In her now infamous review of the film, Pauline Kael states that “the numerous rapes and beatings have no ferocity and no sensuality; they’re frigidly, pedantically calculated, and because there is no motivating emotion, the viewer may experience them as an indignity and wish to leave.” She’s right, but this is the reason why so many people are drawn to the film. It offers an affecting experience not through sentimentality or catharsis, but through ambivalence. In regard to an ideological critique, A Clockwork Orange is prone to criticism, as Alex is by far the only likable character in the film. And while Kael and other detractors view this heavy-handedness as a drawback, I see it as provoking. It doesn’t matter if you agree or disagree with the film’s nihilist views; what matters are the feelings the film conjures up. Like all of Kubrick’s work, the primary function is to overtake the spectator, and A Clockwork Orange is his most aggressive work. When you watch the film for the first time, you really aren’t sure what you’ve witnessed. Yes, the spectator is forced to identify with Alex. And yes, the film is cold – but that’s the point. It doesn’t have the most insightful politics, nor is it a film that everyone should watch, but if you’re looking to be challenged by ambiguity, whether negatively or positively, you can’t go wrong with A Clockwork Orange.
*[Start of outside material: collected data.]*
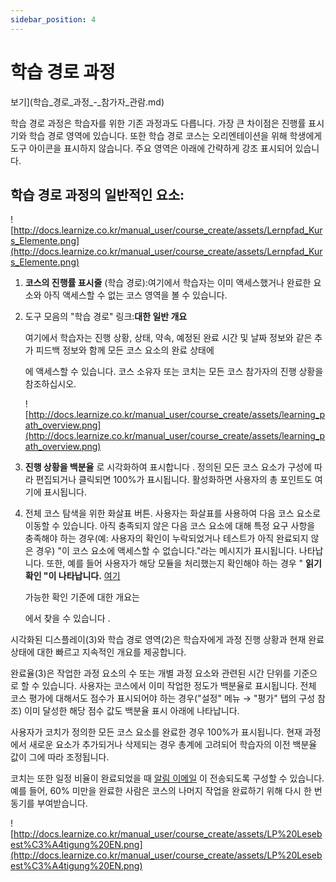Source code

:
 ```yaml
---
sidebar_position: 4
---
```


# 학습 경로 과정

보기](학습_경로_과정_-_참가자_관람.md)

학습 경로 과정은 학습자를 위한 기존 과정과도 다릅니다. 가장 큰 차이점은 진행률 표시기와 학습 경로 영역에 있습니다. 또한 학습 경로 코스는 오리엔테이션을 위해 학생에게 도구 아이콘을 표시하지 않습니다. 주요 영역은 아래에 간략하게 강조 표시되어 있습니다.

## 학습 경로 과정의 일반적인 요소:

![http://docs.learnize.co.kr/manual_user/course_create/assets/Lernpfad_Kurs_Elemente.png](http://docs.learnize.co.kr/manual_user/course_create/assets/Lernpfad_Kurs_Elemente.png)

1. **코스의 진행률 표시줄** (학습 경로):여기에서 학습자는 이미 액세스했거나 완료한 요소와 아직 액세스할 수 없는 코스 영역을 볼 수 있습니다.
2. 도구 모음의 "학습 경로" 링크:**대한 일반 개요**
    
    여기에서 학습자는 진행 상황, 상태, 약속, 예정된 완료 시간 및 날짜 정보와 같은 추가 피드백 정보와 함께 모든 코스 요소의 완료 상태에
    
    에 액세스할 수 있습니다. 코스 소유자 또는 코치는 모든 코스 참가자의 진행 상황을 참조하십시오.
    
    ![http://docs.learnize.co.kr/manual_user/course_create/assets/learning_path_overview.png](http://docs.learnize.co.kr/manual_user/course_create/assets/learning_path_overview.png)
    
3. **진행 상황을 백분율** 로 시각화하여 표시합니다 . 정의된 모든 코스 요소가 구성에 따라 편집되거나 클릭되면 100%가 표시됩니다. 활성화하면 사용자의 총 포인트도 여기에 표시됩니다.
4. 전체 코스 탐색을 위한 화살표 버튼. 사용자는 화살표를 사용하여 다음 코스 요소로 이동할 수 있습니다. 아직 충족되지 않은 다음 코스 요소에 대해 특정 요구 사항을 충족해야 하는 경우(예: 사용자의 확인이 누락되었거나 테스트가 아직 완료되지 않은 경우) "이 코스 요소에 액세스할 수 없습니다."라는 메시지가 표시됩니다. 나타납니다. 또한, 예를 들어 사용자가 해당 모듈을 처리했는지 확인해야 하는 경우 " **읽기 확인 "이 나타납니다.** [여기](http://confluence.Learnize.co.kr/pages/editpage.action?pageId=93264191)
    
    가능한 확인 기준에 대한 개요는
    
    에서 찾을 수 있습니다 .
    

시각화된 디스플레이(3)와 학습 경로 영역(2)은 학습자에게 과정 진행 상황과 현재 완료 상태에 대한 빠르고 지속적인 개요를 제공합니다.

완료율(3)은 작업한 과정 요소의 수 또는 개별 과정 요소와 관련된 시간 단위를 기준으로 할 수 있습니다. 사용자는 코스에서 이미 작업한 정도가 백분율로 표시됩니다. 전체 코스 평가에 대해서도 점수가 표시되어야 하는 경우("설정" 메뉴 → "평가" 탭의 구성 참조) 이미 달성한 해당 점수 값도 백분율 표시 아래에 나타납니다.

사용자가 코치가 정의한 모든 코스 요소를 완료한 경우 100%가 표시됩니다. 현재 과정에서 새로운 요소가 추가되거나 삭제되는 경우 총계에 고려되어 학습자의 이전 백분율 값이 그에 따라 조정됩니다.

코치는 또한 일정 비율이 완료되었을 때 [알림 이메일](http://docs.learnize.co.kr/manual_user/course_operation/Course_Reminders/) 이 전송되도록 구성할 수 있습니다. 예를 들어, 60% 미만을 완료한 사람은 코스의 나머지 작업을 완료하기 위해 다시 한 번 동기를 부여받습니다.

![http://docs.learnize.co.kr/manual_user/course_create/assets/LP%20Lesebest%C3%A4tigung%20EN.png](http://docs.learnize.co.kr/manual_user/course_create/assets/LP%20Lesebest%C3%A4tigung%20EN.png)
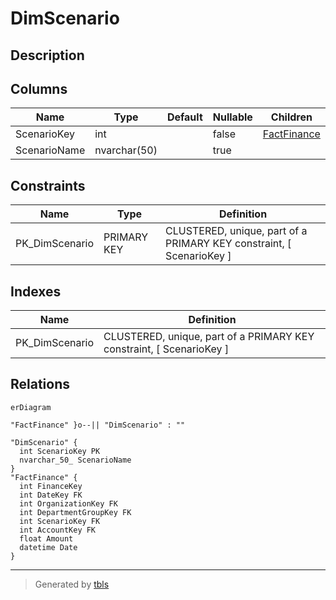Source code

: # DimScenario

## Description

## Columns

| Name | Type | Default | Nullable | Children | Parents | Comment |
| ---- | ---- | ------- | -------- | -------- | ------- | ------- |
| ScenarioKey | int |  | false | [FactFinance](FactFinance.md) |  |  |
| ScenarioName | nvarchar(50) |  | true |  |  |  |

## Constraints

| Name | Type | Definition |
| ---- | ---- | ---------- |
| PK_DimScenario | PRIMARY KEY | CLUSTERED, unique, part of a PRIMARY KEY constraint, [ ScenarioKey ] |

## Indexes

| Name | Definition |
| ---- | ---------- |
| PK_DimScenario | CLUSTERED, unique, part of a PRIMARY KEY constraint, [ ScenarioKey ] |

## Relations

```mermaid
erDiagram

"FactFinance" }o--|| "DimScenario" : ""

"DimScenario" {
  int ScenarioKey PK
  nvarchar_50_ ScenarioName
}
"FactFinance" {
  int FinanceKey
  int DateKey FK
  int OrganizationKey FK
  int DepartmentGroupKey FK
  int ScenarioKey FK
  int AccountKey FK
  float Amount
  datetime Date
}
```

---

> Generated by [tbls](https://github.com/k1LoW/tbls)
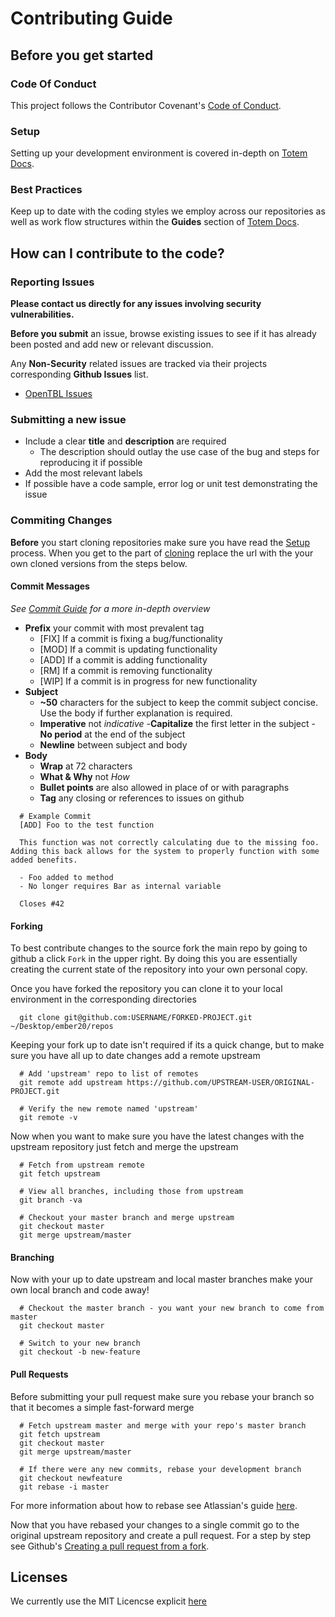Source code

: # Contributing Guide

## Before you get started

### Code Of Conduct
This project follows the Contributor Covenant's [Code of Conduct](http://contributor-covenant.org/version/1/4/). 

### Setup
Setting up your development environment is covered in-depth on [Totem Docs](http://totem-docs.herokuapp.com/1.0.0/setup/environment).

### Best Practices
Keep up to date with the coding styles we employ across our repositories as well as work flow structures within the **Guides** section of [Totem Docs](http://totem-docs.herokuapp.com/).

## How can I contribute to the code?

### Reporting Issues
**Please contact us directly for any issues involving security vulnerabilities.**

**Before you submit** an issue, browse existing issues to see if it has already been posted and add new or relevant discussion. 

Any **Non-Security** related issues are tracked via their projects corresponding **Github Issues** list.

- [OpenTBL Issues](https://github.com/sixthedge/opentbl-com/issues)

### Submitting a new issue
- Include a clear **title** and **description** are required
  - The description should outlay the use case of the bug and steps for reproducing it if possible
- Add the most relevant labels
- If possible have a code sample, error log or unit test demonstrating the issue

### Commiting Changes
**Before** you start cloning repositories make sure you have read the [Setup](http://totem-docs.herokuapp.com/1.0.0/setup/environment) process. When you get to the part of [cloning](http://totem-docs.herokuapp.com/1.0.0/setup/environment#clone-repos) replace the url with the your own cloned versions from the steps below.

#### Commit Messages
*See [Commit Guide](http://totem-docs.herokuapp.com/1.0.0/git/commiting) for a more in-depth overview*

- **Prefix** your commit with most prevalent tag
  - [FIX] If a commit is fixing a bug/functionality
  - [MOD] If a commit is updating functionality
  - [ADD] If a commit is adding functionality
  - [RM] If a commit is removing functionality
  - [WIP] If a commit is in progress for new functionality
- **Subject**
  - **~50** characters for the subject to keep the commit subject concise. Use the body if further explanation is required.
  - **Imperative** not _indicative_
  -**Capitalize** the first letter in the subject
  -**No period** at the end of the subject
  - **Newline** between subject and body
- **Body**
  - **Wrap** at 72 characters
  - **What & Why** not _How_
  - **Bullet points** are also allowed in place of or with paragraphs
  - **Tag** any closing or references to issues on github

```
  # Example Commit
  [ADD] Foo to the test function

  This function was not correctly calculating due to the missing foo. Adding this back allows for the system to properly function with some added benefits.

  - Foo added to method
  - No longer requires Bar as internal variable

  Closes #42
```

#### Forking
To best contribute changes to the source fork the main repo by going to github a click `Fork` in the upper right. By doing this you are essentially creating the current state of the repository into your own personal copy.

Once you have forked the repository you can clone it to your local environment in the corresponding directories

```
  git clone git@github.com:USERNAME/FORKED-PROJECT.git ~/Desktop/ember20/repos
```

Keeping your fork up to date isn't required if its a quick change, but to make sure you have all up to date changes add a remote upstream

```
  # Add 'upstream' repo to list of remotes
  git remote add upstream https://github.com/UPSTREAM-USER/ORIGINAL-PROJECT.git

  # Verify the new remote named 'upstream'
  git remote -v
```

Now when you want to make sure you have the latest changes with the upstream repository just fetch and merge the upstream

```
  # Fetch from upstream remote
  git fetch upstream

  # View all branches, including those from upstream
  git branch -va

  # Checkout your master branch and merge upstream
  git checkout master
  git merge upstream/master
```

#### Branching

Now with your up to date upstream and local master branches make your own local branch and code away!

```
  # Checkout the master branch - you want your new branch to come from master
  git checkout master

  # Switch to your new branch
  git checkout -b new-feature
```

#### Pull Requests
Before submitting your pull request make sure you rebase your branch so that it becomes a simple fast-forward merge

```
  # Fetch upstream master and merge with your repo's master branch
  git fetch upstream
  git checkout master
  git merge upstream/master

  # If there were any new commits, rebase your development branch
  git checkout newfeature
  git rebase -i master
```

For more information about how to rebase see Atlassian's guide [here](https://www.atlassian.com/git/tutorials/rewriting-history/git-rebase/).

Now that you have rebased your changes to a single commit go to the original upstream repository and create a pull request. For a step by step see Github's [Creating a pull request from a fork](https://help.github.com/articles/creating-a-pull-request-from-a-fork/).

## Licenses 
We currently use the MIT Licencse explicit [here](https://github.com/sixthedge/cellar/blob/master/LICENSE.md)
Kubrick made a career out of making films that audiences were not used to seeing, and to this day, I still return to A Clockwork Orange whenever I want to be immersed. While it is no longer my favorite film (that honor is shared by Stalker and Rosemary’s Baby), or even one of my favorite Kubrick films (2001 and Eyes Wide Shut are a cut above the rest), Clockwork will always be my first love, the impetus for my cinephilia. With the hindsight of now having watched thousands of films since first seeing Alex and his droogs, I have yet to find a mise-en-scene that rivals Clockwork’s in terms of pure exaggerated brilliance. It’s been over 40 years and the interiors still seem futuristic, and that “my brothers” is insane.
I often wonder which contemporary films—aside from superhero nonsense—are leaving a stamp on young, impressionable minds these days. After watching Kim Ki-duk’s Moebius last year, I wondered what an inexperienced viewer would think. Would it influence them to seek out challenging movies, or would they turn away for good? All I know is that adult-minded cinema no longer carries the same kind of cultural power it once had. With millions of videos available online, controversial films are not as appealing as they used to be.
I think we’re going to see a lot of people grow up with television being their biggest influence. Dark and dreary shows like Top of the Lake and True Detective are getting more praise than the average adult-minded film—and rightly so. Still, I think there are a large amount of mainstream viewers out there waiting for a modern Clockwork to overtake them. We just need a director with the skill-set to pull it off. I’m thinking, maybe a combination of Apichatpong Weerasethakul, Ben Wheatley, and the aforementioned Kim Ki-duk might do the trick. But who am I kidding – there was, and only ever will be, one Stanley Kubrick.
Ask any film lover and I bet at least one Kubrick film influenced their taste. He may not have been the most prolific director, or the easiest to connect with, but he made affecting, thought-provoking cinema. Not the kind that gives you a “nice, warm vibrate-y feeling all through your guttiwuts,” but the kind you never forget.